Early pathological features of hypervitaminosis A in young rats. a) Plasma levels of Vegfa, Tnfa and soluble Icam 1 (sIcam1) protein at day 1, 2 and 7 into hypervitaminosis A, determined by ELISA. n = 4–5/group (day 1 and day 2) and n = 9–10/group (day 7). Student's t-test; p < 0.05 * compared to control day 1. b) Representative picture of immunohistochemical staining (brown) for Vegfa protein around diaphyseal bone at day 1 and 2 of hypervitaminosis A. Brackets indicate thickness of periosteum and endosteal cell layer. Bar 25 μm. p = periost and e = endost. c) Representative pictures of hematoxylin and eosin (HTX) stained humerus sections from day 1 of hypervitaminosis A. Pictures show tissue infiltration of red blood cells (microbleeding), immediately below the growth plate at day 1 of hypervitaminosis A. Right panel show pictures at higher magnification from boxed area. Arrows indicate endothelial cells lining blood vessels in controls. Arrowheads show contracted endothelial cells lining leaky endothelium in rats with hypervitaminosis A. Bar 25 μm. d) Representative pictures of HTX stained diaphyseal bone from day 2 of hypervitaminosis A and controls. Thickened periosteum show numerous engorged blood vessels whereas the thickened cell layer at the endosteal site show microbleeding. Brackets indicate thickness of periosteum and endosteal cell layer. Arrowheads indicate small intact blood vessel in controls. Bar 25 μm. b = bone and mu = muscle. Data of periosteal thickness is an average of 3 measurements per animal from n = 4 rats/group. Student's t-test; p < 0.01 ** compared to control. e) Representative pictures of Pecam1 stained diaphyseal bone from day 7 of hypervitaminosis A and controls. Brackets indicate thickness of periosteal cell layer. Arrow indicate small blood vessel in controls. f) Representative photograph of intact tibia from day 14 of hypervitaminosis A and control. Results are presented as mean ± SD.
Fig. 4.
Diaphyseal endosteal bone analysis 7 days into rat hypervitaminosis A. a) Calcein double-labeling of endosteal surface at femur diaphysis. Arrowhead show first label given at day 0 and asterisk indicate second label given 6 days into hypervitaminosis A. Endosteal bone formation rates (BFR/BS) as determined by histomorphometric analysis of calcein double-labeled bones in rats with a high vitamin A intake and pair-fed controls. n = 4 rats/group. b) Masson trichrome staining of diaphyseal bone. In these decalcified bone sections red indicate remodeled compact bone and blue newer (non-remodeled) woven bone. c) Osteoclast number and phenotype at diaphyseal endosteal bone surface. Osteoclast detachment (detach) and osteoclast disintegration (disint). Student's t-test; p < 0.05 # compared to vitamin A normal (norm) and p < 0.05 * compared to control detach/disint. d) Osteoclast number at diaphyseal periosteal bone surface. e) Representative pictures and quantification of stained (black) reticulin fibers (arrows) in the thickened endosteal cell layer in hypervitaminosis A animals. f) Number of von Willebrand factor positive megakaryocytes in diaphyseal bone marrow of hypervitaminosis A and control rats. n = 3 animals/group (2 sections per animal). Results are presented as mean ± SD. Student's t-test; p < 0.05 *, p < 0.01 ** and p < 0.001 ***.

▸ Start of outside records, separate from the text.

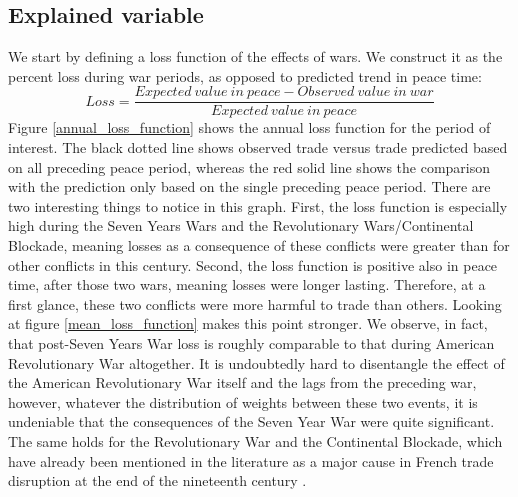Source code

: \documentclass[12pt,a4paper,notitlepage,english]{article}
\begin{document}
\subsection{Explained variable}
We start by defining a loss function of the effects of wars.
We construct it as the percent loss during war periods, as opposed to predicted trend in peace time: 
\begin{equation*}
Loss = \frac{Expected \> value \> in \> peace - Observed \> value \> in \> war }{Expected \> value \> in \> peace}
\end{equation*}
Figure \ref{annual_loss_function} shows the annual loss function for the period of interest.
The black dotted line shows observed trade versus trade predicted based on all preceding peace period, whereas the red solid line shows the comparison with the prediction only based on the single preceding peace period.
There are two interesting things to notice in this graph.
First, the loss function is especially high during the Seven Years Wars and the Revolutionary Wars/Continental Blockade, meaning losses as a consequence of these conflicts were greater than for other conflicts in this century.
Second, the loss function is positive also in peace time, after those two wars, meaning losses were longer lasting.
Therefore, at a first glance, these two conflicts were more harmful to trade than others.
Looking at figure \ref{mean_loss_function} makes this point stronger.
We observe, in fact, that post-Seven Years War loss is roughly comparable to that during American Revolutionary War altogether.
It is undoubtedly hard to disentangle the effect of the American Revolutionary War itself and the lags from the preceding war, however, whatever the distribution of weights between these two events, it is undeniable that the consequences of the Seven Year War were quite significant.
The same holds for the Revolutionary War and the Continental Blockade, which have already been mentioned in the literature as a major cause in French trade disruption at the end of the nineteenth century \citep{o2006worldwide}.
\end{document}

3.4. Later pathological features of long bones in rats with hypervitaminosis A
After one week of hypervitaminosis A, we observed an increased rate of bone formation at the endosteal surface of diaphyseal bone (Fig. 4a). Importantly, micrographs prepared after calcein double-labeling revealed that the newly-formed endosteal bone was not normal, as the second labeling, administered during high vitamin A intake, was highly diffuse, indicative of non-remodeled woven bone and rapid abnormal mineralization (Fig. 4a). That this labeling represents new bone was further corroborated by Masson trichrome staining (Fig. 4b). Osteoclast counting around diaphyseal bone revealed that excess vitamin A ingestion reduced endosteal osteoclasts involving osteoclast detachment and disintegration (Fig. 4c). In contrast, periosteal osteoclast numbers were higher in hypervitaminosis A animals (Fig. 4d). Additional similarities of bone marrow pathological features observed here in rats with hypervitaminosis A to the known effects of Vegfa overexpression on mouse bones, were excessive reticulin staining, indicative of fibrosis, and an increased number of megakaryocytes (Fig. 4e and f).
4. Discussion
Recently it has been shown that mutations in the RA catabolizing enzyme CYP26B1 lead to effects on long bone development but direct evidence to implicate excessive levels of RA on bone mineralization is incomplete. In this study we have made three important observations by analyzing a femur specimen from a CYP26B1 deficient human fetus previously described with multiple skeletal anomalies (Laue et al., 2011). First, we show that CYP26B1 insufficiency induces local pathological accumulation of bone resorbing osteoclasts in the periosteum, similar to that consistently observed in hypervitaminosis A. This observation, together with our recent finding that calvarial hypoplasia previously described in CYP26B1 insufficiency (Laue et al., 2011) is also characteristic of hypervitaminosis A in mice (Lind et al., 2017), add support to the notion that the skeletal defects observed in the human homozygous for a CYP26B1 mutation are caused by aberrant RA levels. Secondly, the histological phenotype of the femur angulation caused by CYP26B1 insufficiency showed striking similarities to both Vegfa overexpressing mouse bones and the healing callus from mechanically fractured mouse bones (Maes et al., 2010; Rot et al., 2014). These similarities, together with the knowledge that the angulation induced by Vegfa overexpression is attributed to a fracture event and not a developmental pattern defect (Sharir et al., 2011), raises the possibility that the angulation in the CYP26B1 deficient human fetus is caused by an intrauterine fracture. Thirdly, we show that the femur had a minimal marrow cavity at the angulation point, where cortical bone encroached on the marrow cavity. This bone tissue appeared to be mature as it stained for osteopontin at cement lines and for DMP1 in osteocytes and canaliculi. Thus, it appears that CYP26B1 insufficiency locally induces bone formation in the marrow compartment.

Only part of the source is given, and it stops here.